Force est de constater qu’à défaut d’une définition établie scientifiquement ou reconnue par le droit international, la guerre économique reste une théorie hasardeuse avec laquelle il vaut mieux ne pas jouer. De fait, l’intelligence économique, à l’image du développement durable, doit être envisagée au niveau des entreprises selon une logique de compétition économique et dans un cadre éthique parfaitement défini. Car à trop parler de guerre économique, on finit par échauffer les esprits tout en créant les conditions de la guerre elle-même. Pour paraphraser Giraudoux, la guerre économique n’aura pas lieu, mais lorsqu’elle surviendra vraiment au détour d’un pipeline de pétrole, d’une mine d’uranium ou de terres rares, elle n’opposera pas des entreprises mais des armées, et nous serons alors bien loin des tribulations de l’affaire Renault.

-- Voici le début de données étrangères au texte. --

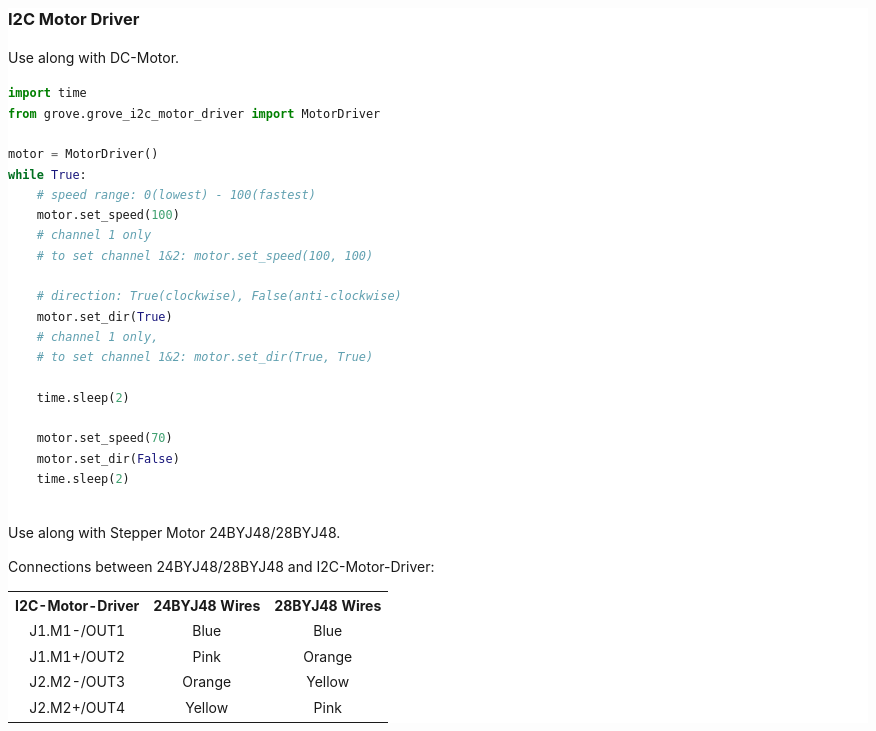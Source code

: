 ### I2C Motor Driver
Use along with DC-Motor.
```python
import time
from grove.grove_i2c_motor_driver import MotorDriver

motor = MotorDriver()
while True:
    # speed range: 0(lowest) - 100(fastest)
    motor.set_speed(100)
    # channel 1 only
    # to set channel 1&2: motor.set_speed(100, 100)

    # direction: True(clockwise), False(anti-clockwise)
    motor.set_dir(True)
    # channel 1 only,
    # to set channel 1&2: motor.set_dir(True, True)

    time.sleep(2)

    motor.set_speed(70)
    motor.set_dir(False)
    time.sleep(2)
```

<br>
Use along with Stepper Motor 24BYJ48/28BYJ48.

Connections between 24BYJ48/28BYJ48 and I2C-Motor-Driver:
<div>
  <table border="0">
    <tr align="center">
      <th>I2C-Motor-Driver</th>
      <th>24BYJ48 Wires</th>
      <th>28BYJ48 Wires</th>
    </tr>
    <tr align="center">
      <td>J1.M1-/OUT1</td>
      <td>Blue</td>
      <td>Blue</td>
    </tr>
    <tr align="center">
      <td>J1.M1+/OUT2</td>
      <td>Pink</td>
      <td>Orange</td>
    </tr>
    <tr align="center">
      <td>J2.M2-/OUT3</td>
      <td>Orange</td>
      <td>Yellow</td>
    </tr>
    <tr align="center">
      <td>J2.M2+/OUT4</td>
      <td>Yellow</td>
      <td>Pink</td>
    </tr>
  </table>
</div>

Il reste que  les universitaires ne peuvent indéfiniment tourner le dos à ce concept qui s’impose comme un paradigme hors du champ académique, au risque d’être accusés de ne pas vouloir l’affronter. Au-delà des querelles sémantiques et idéologiques, la « guerre économique » si elle était avérée, serait pourtant une affaire trop sérieuse pour la laisser aux mains d’apprentis sorciers. De fait, bien qu’il m’ait toujours paru indispensable d’ouvrir un dialogue avec les tenants de la guerre économique, je n’ai pu que déplorer l’agressivité, la défiance et l’exclusion de ceux qui déplorent haut et fort le désintérêt des (vrais) chercheurs.